Es incuestionable que la espiritualización del pensamiento conduce, en la práctica, a simplificar la vida de quien se aplica a ello, porque muchas cosas que antes parecían de gran importancia resultan luego carentes de valor e interés.

Asimismo, es indudable que tal persona comprobará gradualmente cómo va conociendo a gente distinta, leyendo libros distintos y empleando su tiempo de manera distinta; y también, como es natural, que su conversación experimenta un notable cambio de calidad.

"Las cosas viejas pasaron; he aquí que yo hago nuevas todas las cosas."

Estas cosas siguen a un cambio de corazón; jamás lo preceden.

Esto nos demuestra cuán vano es el intento de adquirir popularidad, o cultivar la buena opinión de otros, pensando que de tales cosas puede derivarse alguna ventaja. Los que escuchaban a Jesús en el Monte habían visto a los más indignos de los fariseos llevar a cabo buenas obras de la manera más ostensible, para ganar entre los hombres la reputación de ser ortodoxos y santos, y también, probablemente, porque tenían la impresión confusa de que así servían a sus intereses espirituales.

Jesús analizó y denunció este error. Él nos dice que la aprobación que reciben los actos exteriores es su única recompensa, pero que aquellos cumplidos en el silencio del Lugar Secreto son los que alcanzan verdaderamente la aprobación divina.

Jesús también pone aquí énfasis en la necesidad de que las oraciones tengan vida.

La mera repetición de frases aprendidas, tal como hacen los loros, carece por completo de valor. Cuando estemos en oración debemos proponemos "sentir" la inspiración divina, poniéndonos en actitud receptiva (no negativa) hacia Dios.

No es malo repetir constantemente una frase; esto ayuda, aunque no se comprenda mucho su sentido espiritual, con tal de que la repetición no se tome un acto puramente maquinal. Jesús mismo repitió tres veces las mismas palabras en los instantes de su agonía en el Huerto de los Olivos.

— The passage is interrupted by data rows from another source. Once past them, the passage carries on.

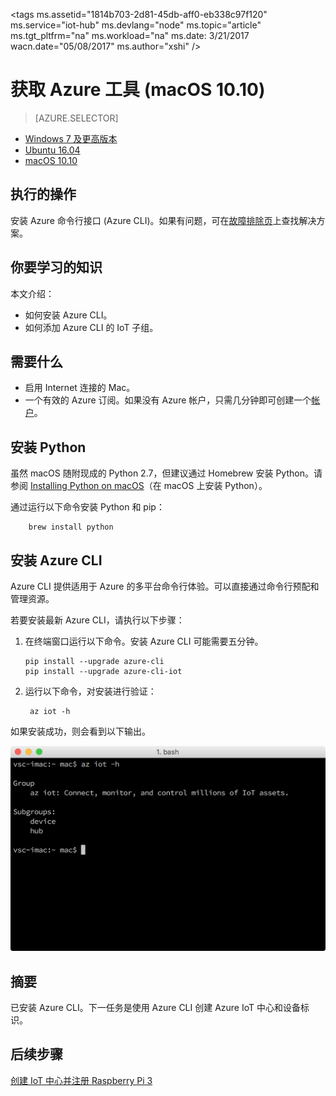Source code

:<properties
    pageTitle="获取 Azure 工具 (macOS 10.10) | Azure"
    description="在 macOS 上安装 Python 和 Azure 命令行接口 (Azure CLI)。"
    services="iot-hub"
    documentationcenter=""
    author="shizn"
    manager="timlt"
    tags=""
    keywords="iot 云服务, azure cli" />
<tags
    ms.assetid="1814b703-2d81-45db-aff0-eb338c97f120"
    ms.service="iot-hub"
    ms.devlang="node"
    ms.topic="article"
    ms.tgt_pltfrm="na"
    ms.workload="na"
    ms.date: 3/21/2017
    wacn.date="05/08/2017"
    ms.author="xshi" />  


# 获取 Azure 工具 \(macOS 10.10\)
> [AZURE.SELECTOR]
- [Windows 7 及更高版本](/documentation/articles/iot-hub-raspberry-pi-kit-node-lesson2-get-azure-tools-win32/)
- [Ubuntu 16.04](/documentation/articles/iot-hub-raspberry-pi-kit-node-lesson2-get-azure-tools-ubuntu/)
- [macOS 10.10](/documentation/articles/iot-hub-raspberry-pi-kit-node-lesson2-get-azure-tools-mac/)

## 执行的操作
安装 Azure 命令行接口 \(Azure CLI\)。如果有问题，可在[故障排除页](/documentation/articles/iot-hub-raspberry-pi-kit-node-troubleshooting/)上查找解决方案。

## 你要学习的知识
本文介绍：
* 如何安装 Azure CLI。
* 如何添加 Azure CLI 的 IoT 子组。

## 需要什么
* 启用 Internet 连接的 Mac。
* 一个有效的 Azure 订阅。如果没有 Azure 帐户，只需几分钟即可创建一个[帐户](/pricing/1rmb-trial/)。

## 安装 Python
虽然 macOS 随附现成的 Python 2.7，但建议通过 Homebrew 安装 Python。请参阅 [Installing Python on macOS](http://docs.python-guide.org/en/latest/starting/install/osx/)（在 macOS 上安装 Python）。

通过运行以下命令安装 Python 和 pip：


        brew install python


## 安装 Azure CLI
Azure CLI 提供适用于 Azure 的多平台命令行体验。可以直接通过命令行预配和管理资源。

若要安装最新 Azure CLI，请执行以下步骤：

1. 在终端窗口运行以下命令。安装 Azure CLI 可能需要五分钟。
   

	   pip install --upgrade azure-cli
	   pip install --upgrade azure-cli-iot
2. 运行以下命令，对安装进行验证：
   

        az iot -h


如果安装成功，则会看到以下输出。

![指示成功的输出](./media/iot-hub-raspberry-pi-lessons/lesson2/az_iot_help_osx.png)  


## 摘要
已安装 Azure CLI。下一任务是使用 Azure CLI 创建 Azure IoT 中心和设备标识。

## 后续步骤
[创建 IoT 中心并注册 Raspberry Pi 3](/documentation/articles/iot-hub-raspberry-pi-kit-node-lesson2-prepare-azure-iot-hub/)

<!---HONumber=Mooncake_0109_2017-->
<!--Update_Description:update wording and code-->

Si alguna vez acontece que nuestro espíritu se embota mientras oramos, es mejor que nos detengamos, nos ocupemos en otra cosa durante algún tiempo, y volvamos después a orar con el espíritu vivificado.

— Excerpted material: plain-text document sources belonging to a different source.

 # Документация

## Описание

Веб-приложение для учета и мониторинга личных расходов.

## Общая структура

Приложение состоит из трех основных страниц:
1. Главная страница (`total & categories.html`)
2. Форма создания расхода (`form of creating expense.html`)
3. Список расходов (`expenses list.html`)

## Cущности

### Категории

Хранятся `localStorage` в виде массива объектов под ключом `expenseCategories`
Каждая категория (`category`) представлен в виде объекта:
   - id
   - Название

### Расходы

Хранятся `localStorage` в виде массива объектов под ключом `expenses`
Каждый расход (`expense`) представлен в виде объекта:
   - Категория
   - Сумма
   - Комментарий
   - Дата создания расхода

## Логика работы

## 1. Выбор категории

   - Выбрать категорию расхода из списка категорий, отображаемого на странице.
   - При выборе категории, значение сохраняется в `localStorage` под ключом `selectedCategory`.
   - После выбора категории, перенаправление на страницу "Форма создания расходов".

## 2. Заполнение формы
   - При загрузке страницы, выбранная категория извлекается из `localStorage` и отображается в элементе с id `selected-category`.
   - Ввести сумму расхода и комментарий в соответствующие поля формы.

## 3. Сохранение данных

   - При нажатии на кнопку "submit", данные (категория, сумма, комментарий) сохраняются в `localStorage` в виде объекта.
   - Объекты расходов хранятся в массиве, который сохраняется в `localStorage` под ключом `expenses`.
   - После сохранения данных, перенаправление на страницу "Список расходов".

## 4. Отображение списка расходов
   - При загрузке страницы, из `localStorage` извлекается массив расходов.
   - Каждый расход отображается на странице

Lo que es bueno ya existe eternamente por la Omnipresencia de Dios; no tenemos que crearlo. No obstante, hemos de ponerlo de manifiesto por medio de nuestra concepción personal de la Verdad.

Este texto no significa que nos abstengamos de pedir por nuestras necesidades y problemas particulares. Ni tampoco, como lo creen algunos, que no debamos buscar más allá de la armonía general.

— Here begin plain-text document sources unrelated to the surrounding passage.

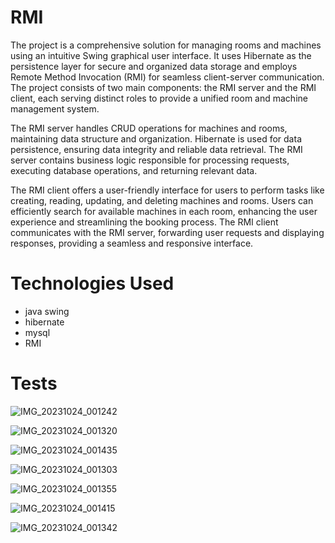# RMI
The project is a comprehensive solution for managing rooms and machines using an intuitive Swing graphical user interface. It uses Hibernate as the persistence layer for secure and organized data storage and employs Remote Method Invocation (RMI) for seamless client-server communication. The project consists of two main components: the RMI server and the RMI client, each serving distinct roles to provide a unified room and machine management system.

The RMI server handles CRUD operations for machines and rooms, maintaining data structure and organization. Hibernate is used for data persistence, ensuring data integrity and reliable data retrieval. The RMI server contains business logic responsible for processing requests, executing database operations, and returning relevant data.

The RMI client offers a user-friendly interface for users to perform tasks like creating, reading, updating, and deleting machines and rooms. Users can efficiently search for available machines in each room, enhancing the user experience and streamlining the booking process. The RMI client communicates with the RMI server, forwarding user requests and displaying responses, providing a seamless and responsive interface.
# Technologies Used
* java swing
* hibernate
* mysql
* RMI
# Tests 
![IMG_20231024_001242](https://github.com/Boupouchi/RMI/assets/81436882/c493af8c-809a-40e3-934a-42cf81712a19)

![IMG_20231024_001320](https://github.com/Boupouchi/RMI/assets/81436882/cecfe4fa-fc12-4367-a2b9-c9e59db90dfd)

![IMG_20231024_001435](https://github.com/Boupouchi/RMI/assets/81436882/b51b021c-534a-41ac-ba3a-b5901954fb2f)

![IMG_20231024_001303](https://github.com/Boupouchi/RMI/assets/81436882/c0d09522-a3d6-4856-a156-d9bf8d9b7c47)

![IMG_20231024_001355](https://github.com/Boupouchi/RMI/assets/81436882/cadddc1f-0c5a-4a90-896c-cc66d661e409)

![IMG_20231024_001415](https://github.com/Boupouchi/RMI/assets/81436882/932c38f9-f93b-4b75-a429-b8c943bc13be)

![IMG_20231024_001342](https://github.com/Boupouchi/RMI/assets/81436882/0ffe17f3-d856-4c9e-abd4-29a2877fdaea)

De hacerlo así, los resultados de nuestro orar se distribuirán por igual en cada aspecto de nuestra vida, y la mejora en cada detalle particular puede ser tan pequeña que no merezca ser tenida en consideración.

La actitud correcta es concentrar nuestro pensamiento en aquello que queremos ver realizado en el momento.

Es verdad que no debemos orar por cosas materiales en sí; pero cuando tengamos una necesidad, ya sea de dinero, pongamos por caso, o de empleo, o de una casa, o de un amigo, nos consideraremos a nosotros mismos, es decir, a nuestra alma en relación con aquella necesidad.

Cuando hayamos orado lo suficiente como para llegar a una comprensión espiritual sobre aquel punto, la cosa necesitada aparecerá como una prueba de que nuestra parte se ha realizado.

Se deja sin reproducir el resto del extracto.